> **Exercise directions**
Your task is to copy each line of the material that holds the word "operatorname".

-- Dataset excerpts follows --

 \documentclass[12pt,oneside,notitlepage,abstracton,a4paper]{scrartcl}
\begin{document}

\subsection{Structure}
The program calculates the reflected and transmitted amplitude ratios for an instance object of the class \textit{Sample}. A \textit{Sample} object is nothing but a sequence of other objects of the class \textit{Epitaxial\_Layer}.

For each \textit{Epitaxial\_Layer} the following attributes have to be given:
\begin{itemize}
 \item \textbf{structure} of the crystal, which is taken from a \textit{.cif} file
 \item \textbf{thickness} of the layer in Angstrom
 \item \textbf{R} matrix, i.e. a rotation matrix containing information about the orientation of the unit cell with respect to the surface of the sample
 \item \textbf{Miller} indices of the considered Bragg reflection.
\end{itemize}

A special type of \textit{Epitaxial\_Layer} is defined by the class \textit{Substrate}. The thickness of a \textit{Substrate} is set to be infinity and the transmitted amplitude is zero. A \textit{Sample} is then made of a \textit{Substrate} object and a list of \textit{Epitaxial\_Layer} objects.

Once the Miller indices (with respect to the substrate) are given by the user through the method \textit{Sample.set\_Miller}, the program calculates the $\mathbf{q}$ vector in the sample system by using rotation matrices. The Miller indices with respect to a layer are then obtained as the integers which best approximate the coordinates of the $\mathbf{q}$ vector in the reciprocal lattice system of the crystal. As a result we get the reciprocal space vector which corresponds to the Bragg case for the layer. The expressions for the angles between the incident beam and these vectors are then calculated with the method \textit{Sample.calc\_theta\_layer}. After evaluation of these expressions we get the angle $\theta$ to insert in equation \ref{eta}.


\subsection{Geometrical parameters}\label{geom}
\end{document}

-- Dataset excerpts concluded --
-- Dataset excerpts follows --

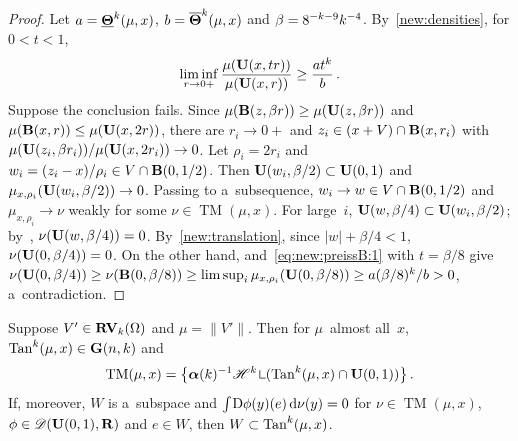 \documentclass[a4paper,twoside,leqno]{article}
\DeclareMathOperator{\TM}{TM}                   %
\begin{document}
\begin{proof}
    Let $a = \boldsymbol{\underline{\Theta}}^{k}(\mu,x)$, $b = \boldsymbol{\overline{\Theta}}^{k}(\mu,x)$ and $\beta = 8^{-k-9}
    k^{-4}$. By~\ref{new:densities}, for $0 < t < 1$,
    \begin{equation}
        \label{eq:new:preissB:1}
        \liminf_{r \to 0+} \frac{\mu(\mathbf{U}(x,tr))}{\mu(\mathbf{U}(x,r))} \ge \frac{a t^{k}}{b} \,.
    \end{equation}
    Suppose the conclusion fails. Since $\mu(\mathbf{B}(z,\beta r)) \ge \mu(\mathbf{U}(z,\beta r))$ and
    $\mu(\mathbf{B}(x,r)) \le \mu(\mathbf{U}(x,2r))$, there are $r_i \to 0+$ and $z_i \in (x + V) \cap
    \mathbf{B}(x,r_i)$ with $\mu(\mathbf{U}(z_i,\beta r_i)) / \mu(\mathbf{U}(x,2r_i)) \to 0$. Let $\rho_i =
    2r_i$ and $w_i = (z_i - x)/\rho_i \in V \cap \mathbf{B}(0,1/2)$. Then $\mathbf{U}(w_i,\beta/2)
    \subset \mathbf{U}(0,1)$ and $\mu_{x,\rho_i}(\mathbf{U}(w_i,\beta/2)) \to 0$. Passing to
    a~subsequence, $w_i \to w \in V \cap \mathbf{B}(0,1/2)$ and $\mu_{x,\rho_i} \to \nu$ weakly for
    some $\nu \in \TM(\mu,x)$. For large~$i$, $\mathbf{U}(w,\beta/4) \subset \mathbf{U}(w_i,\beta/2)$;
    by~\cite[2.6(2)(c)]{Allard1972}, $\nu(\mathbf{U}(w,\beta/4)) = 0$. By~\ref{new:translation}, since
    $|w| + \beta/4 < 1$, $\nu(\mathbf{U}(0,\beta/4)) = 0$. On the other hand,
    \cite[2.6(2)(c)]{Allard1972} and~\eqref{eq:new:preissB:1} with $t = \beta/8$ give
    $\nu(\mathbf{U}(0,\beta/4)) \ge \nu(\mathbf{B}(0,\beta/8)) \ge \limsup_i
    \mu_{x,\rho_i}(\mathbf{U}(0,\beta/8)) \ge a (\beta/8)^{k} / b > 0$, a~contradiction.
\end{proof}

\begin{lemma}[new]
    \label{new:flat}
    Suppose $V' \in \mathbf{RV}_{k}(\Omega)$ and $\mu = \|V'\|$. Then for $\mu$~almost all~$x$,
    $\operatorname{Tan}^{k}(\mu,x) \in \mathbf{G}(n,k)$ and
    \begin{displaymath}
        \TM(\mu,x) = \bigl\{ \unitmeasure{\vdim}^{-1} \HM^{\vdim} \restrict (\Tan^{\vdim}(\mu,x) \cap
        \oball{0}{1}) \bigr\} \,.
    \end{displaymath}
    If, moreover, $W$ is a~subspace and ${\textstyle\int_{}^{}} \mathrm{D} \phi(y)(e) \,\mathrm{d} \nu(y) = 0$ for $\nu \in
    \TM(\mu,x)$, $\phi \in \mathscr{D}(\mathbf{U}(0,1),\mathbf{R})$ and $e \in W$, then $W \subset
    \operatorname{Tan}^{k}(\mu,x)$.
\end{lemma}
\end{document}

-- Dataset excerpts concluded --
-- Dataset excerpts follows --

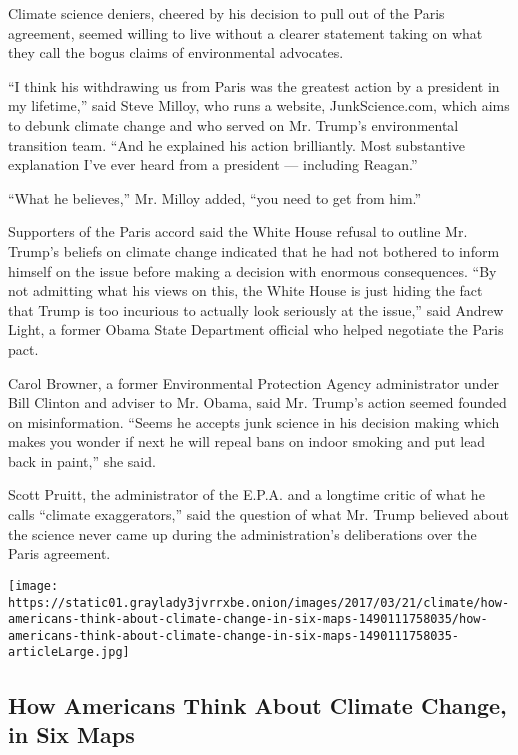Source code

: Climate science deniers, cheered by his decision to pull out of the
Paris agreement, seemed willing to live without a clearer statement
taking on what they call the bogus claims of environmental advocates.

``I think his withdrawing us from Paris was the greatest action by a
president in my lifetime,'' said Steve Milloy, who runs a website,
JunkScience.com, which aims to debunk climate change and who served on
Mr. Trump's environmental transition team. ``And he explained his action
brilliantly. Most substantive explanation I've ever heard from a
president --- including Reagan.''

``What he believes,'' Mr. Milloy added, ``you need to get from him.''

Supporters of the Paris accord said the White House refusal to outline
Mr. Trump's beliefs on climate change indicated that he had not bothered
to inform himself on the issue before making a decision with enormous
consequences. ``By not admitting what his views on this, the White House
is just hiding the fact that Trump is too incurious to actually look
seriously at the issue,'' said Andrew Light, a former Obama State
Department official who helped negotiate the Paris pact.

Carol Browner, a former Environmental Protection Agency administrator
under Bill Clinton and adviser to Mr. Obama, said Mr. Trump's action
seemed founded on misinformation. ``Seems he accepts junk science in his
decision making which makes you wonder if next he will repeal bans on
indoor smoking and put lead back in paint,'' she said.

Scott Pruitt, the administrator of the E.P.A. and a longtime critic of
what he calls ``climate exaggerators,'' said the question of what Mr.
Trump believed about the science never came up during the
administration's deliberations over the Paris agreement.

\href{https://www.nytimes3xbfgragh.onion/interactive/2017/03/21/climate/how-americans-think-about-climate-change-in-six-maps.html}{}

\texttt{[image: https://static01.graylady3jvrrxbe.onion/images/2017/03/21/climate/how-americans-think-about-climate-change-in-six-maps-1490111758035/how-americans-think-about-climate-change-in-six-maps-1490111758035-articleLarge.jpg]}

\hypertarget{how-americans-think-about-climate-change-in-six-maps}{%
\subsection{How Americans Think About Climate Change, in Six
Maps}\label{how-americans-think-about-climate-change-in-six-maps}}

-- Dataset excerpts concluded --

> **Result**
    $\operatorname{Tan}^{k}(\mu,x) \in \mathbf{G}(n,k)$ and
    \operatorname{Tan}^{k}(\mu,x)$.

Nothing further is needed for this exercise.